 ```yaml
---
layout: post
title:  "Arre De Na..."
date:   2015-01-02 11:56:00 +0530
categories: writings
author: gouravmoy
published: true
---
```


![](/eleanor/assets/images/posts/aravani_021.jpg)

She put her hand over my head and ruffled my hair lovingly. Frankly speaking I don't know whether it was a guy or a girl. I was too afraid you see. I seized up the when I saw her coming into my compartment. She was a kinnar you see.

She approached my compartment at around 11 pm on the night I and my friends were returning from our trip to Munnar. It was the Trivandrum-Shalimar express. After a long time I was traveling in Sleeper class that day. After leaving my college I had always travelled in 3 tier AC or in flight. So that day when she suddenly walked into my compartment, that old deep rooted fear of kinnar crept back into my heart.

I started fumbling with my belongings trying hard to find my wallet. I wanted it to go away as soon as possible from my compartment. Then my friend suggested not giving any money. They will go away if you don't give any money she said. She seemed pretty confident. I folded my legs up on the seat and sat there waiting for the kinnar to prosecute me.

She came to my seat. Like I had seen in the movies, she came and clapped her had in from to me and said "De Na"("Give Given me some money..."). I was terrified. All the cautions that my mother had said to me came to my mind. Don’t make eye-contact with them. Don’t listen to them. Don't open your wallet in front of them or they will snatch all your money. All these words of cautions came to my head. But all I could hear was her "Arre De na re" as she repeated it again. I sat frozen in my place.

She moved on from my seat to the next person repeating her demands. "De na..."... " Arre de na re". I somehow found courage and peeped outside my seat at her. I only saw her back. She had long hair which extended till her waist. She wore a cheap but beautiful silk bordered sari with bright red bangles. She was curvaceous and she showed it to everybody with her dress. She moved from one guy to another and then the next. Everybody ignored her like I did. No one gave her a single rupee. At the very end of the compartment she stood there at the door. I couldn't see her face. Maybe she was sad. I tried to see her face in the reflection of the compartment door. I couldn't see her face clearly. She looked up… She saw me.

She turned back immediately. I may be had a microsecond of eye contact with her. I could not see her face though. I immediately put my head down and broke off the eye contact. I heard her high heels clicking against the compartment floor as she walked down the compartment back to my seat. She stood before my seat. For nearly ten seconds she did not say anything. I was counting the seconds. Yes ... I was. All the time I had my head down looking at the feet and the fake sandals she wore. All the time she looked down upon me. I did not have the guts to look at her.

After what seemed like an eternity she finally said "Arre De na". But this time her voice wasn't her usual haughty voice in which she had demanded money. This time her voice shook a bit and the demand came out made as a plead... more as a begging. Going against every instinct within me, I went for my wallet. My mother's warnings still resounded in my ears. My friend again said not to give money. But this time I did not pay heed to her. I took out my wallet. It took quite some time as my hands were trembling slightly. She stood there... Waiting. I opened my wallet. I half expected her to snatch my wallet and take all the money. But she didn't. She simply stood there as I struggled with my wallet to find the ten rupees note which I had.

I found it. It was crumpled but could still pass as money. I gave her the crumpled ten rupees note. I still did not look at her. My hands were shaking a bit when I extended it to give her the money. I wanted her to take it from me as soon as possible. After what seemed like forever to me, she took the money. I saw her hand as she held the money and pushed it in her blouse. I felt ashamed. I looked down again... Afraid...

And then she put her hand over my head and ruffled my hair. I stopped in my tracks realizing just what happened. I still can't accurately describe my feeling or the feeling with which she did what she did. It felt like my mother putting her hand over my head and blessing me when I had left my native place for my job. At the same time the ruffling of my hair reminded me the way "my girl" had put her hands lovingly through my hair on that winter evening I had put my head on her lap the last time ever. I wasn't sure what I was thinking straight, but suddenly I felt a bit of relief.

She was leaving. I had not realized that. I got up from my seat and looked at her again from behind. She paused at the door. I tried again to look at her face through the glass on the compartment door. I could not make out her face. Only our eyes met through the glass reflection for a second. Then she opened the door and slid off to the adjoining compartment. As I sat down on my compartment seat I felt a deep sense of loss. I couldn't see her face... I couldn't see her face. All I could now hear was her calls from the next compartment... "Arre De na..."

------------------------------------

| Exercise goal |
An exact restatement of the data is required.

| Solution |
 ```yaml
---
layout: post
title:  "Arre De Na..."
date:   2015-01-02 11:56:00 +0530
categories: writings
author: gouravmoy
published: true
---
```


![](/eleanor/assets/images/posts/aravani_021.jpg)

She put her hand over my head and ruffled my hair lovingly. Frankly speaking I don't know whether it was a guy or a girl. I was too afraid you see. I seized up the when I saw her coming into my compartment. She was a kinnar you see.

She approached my compartment at around 11 pm on the night I and my friends were returning from our trip to Munnar. It was the Trivandrum-Shalimar express. After a long time I was traveling in Sleeper class that day. After leaving my college I had always travelled in 3 tier AC or in flight. So that day when she suddenly walked into my compartment, that old deep rooted fear of kinnar crept back into my heart.

I started fumbling with my belongings trying hard to find my wallet. I wanted it to go away as soon as possible from my compartment. Then my friend suggested not giving any money. They will go away if you don't give any money she said. She seemed pretty confident. I folded my legs up on the seat and sat there waiting for the kinnar to prosecute me.

She came to my seat. Like I had seen in the movies, she came and clapped her had in from to me and said "De Na"("Give Given me some money..."). I was terrified. All the cautions that my mother had said to me came to my mind. Don’t make eye-contact with them. Don’t listen to them. Don't open your wallet in front of them or they will snatch all your money. All these words of cautions came to my head. But all I could hear was her "Arre De na re" as she repeated it again. I sat frozen in my place.

She moved on from my seat to the next person repeating her demands. "De na..."... " Arre de na re". I somehow found courage and peeped outside my seat at her. I only saw her back. She had long hair which extended till her waist. She wore a cheap but beautiful silk bordered sari with bright red bangles. She was curvaceous and she showed it to everybody with her dress. She moved from one guy to another and then the next. Everybody ignored her like I did. No one gave her a single rupee. At the very end of the compartment she stood there at the door. I couldn't see her face. Maybe she was sad. I tried to see her face in the reflection of the compartment door. I couldn't see her face clearly. She looked up… She saw me.

She turned back immediately. I may be had a microsecond of eye contact with her. I could not see her face though. I immediately put my head down and broke off the eye contact. I heard her high heels clicking against the compartment floor as she walked down the compartment back to my seat. She stood before my seat. For nearly ten seconds she did not say anything. I was counting the seconds. Yes ... I was. All the time I had my head down looking at the feet and the fake sandals she wore. All the time she looked down upon me. I did not have the guts to look at her.

After what seemed like an eternity she finally said "Arre De na". But this time her voice wasn't her usual haughty voice in which she had demanded money. This time her voice shook a bit and the demand came out made as a plead... more as a begging. Going against every instinct within me, I went for my wallet. My mother's warnings still resounded in my ears. My friend again said not to give money. But this time I did not pay heed to her. I took out my wallet. It took quite some time as my hands were trembling slightly. She stood there... Waiting. I opened my wallet. I half expected her to snatch my wallet and take all the money. But she didn't. She simply stood there as I struggled with my wallet to find the ten rupees note which I had.

I found it. It was crumpled but could still pass as money. I gave her the crumpled ten rupees note. I still did not look at her. My hands were shaking a bit when I extended it to give her the money. I wanted her to take it from me as soon as possible. After what seemed like forever to me, she took the money. I saw her hand as she held the money and pushed it in her blouse. I felt ashamed. I looked down again... Afraid...

And then she put her hand over my head and ruffled my hair. I stopped in my tracks realizing just what happened. I still can't accurately describe my feeling or the feeling with which she did what she did. It felt like my mother putting her hand over my head and blessing me when I had left my native place for my job. At the same time the ruffling of my hair reminded me the way "my girl" had put her hands lovingly through my hair on that winter evening I had put my head on her lap the last time ever. I wasn't sure what I was thinking straight, but suddenly I felt a bit of relief.

She was leaving. I had not realized that. I got up from my seat and looked at her again from behind. She paused at the door. I tried again to look at her face through the glass on the compartment door. I could not make out her face. Only our eyes met through the glass reflection for a second. Then she opened the door and slid off to the adjoining compartment. As I sat down on my compartment seat I felt a deep sense of loss. I couldn't see her face... I couldn't see her face. All I could now hear was her calls from the next compartment... "Arre De na..."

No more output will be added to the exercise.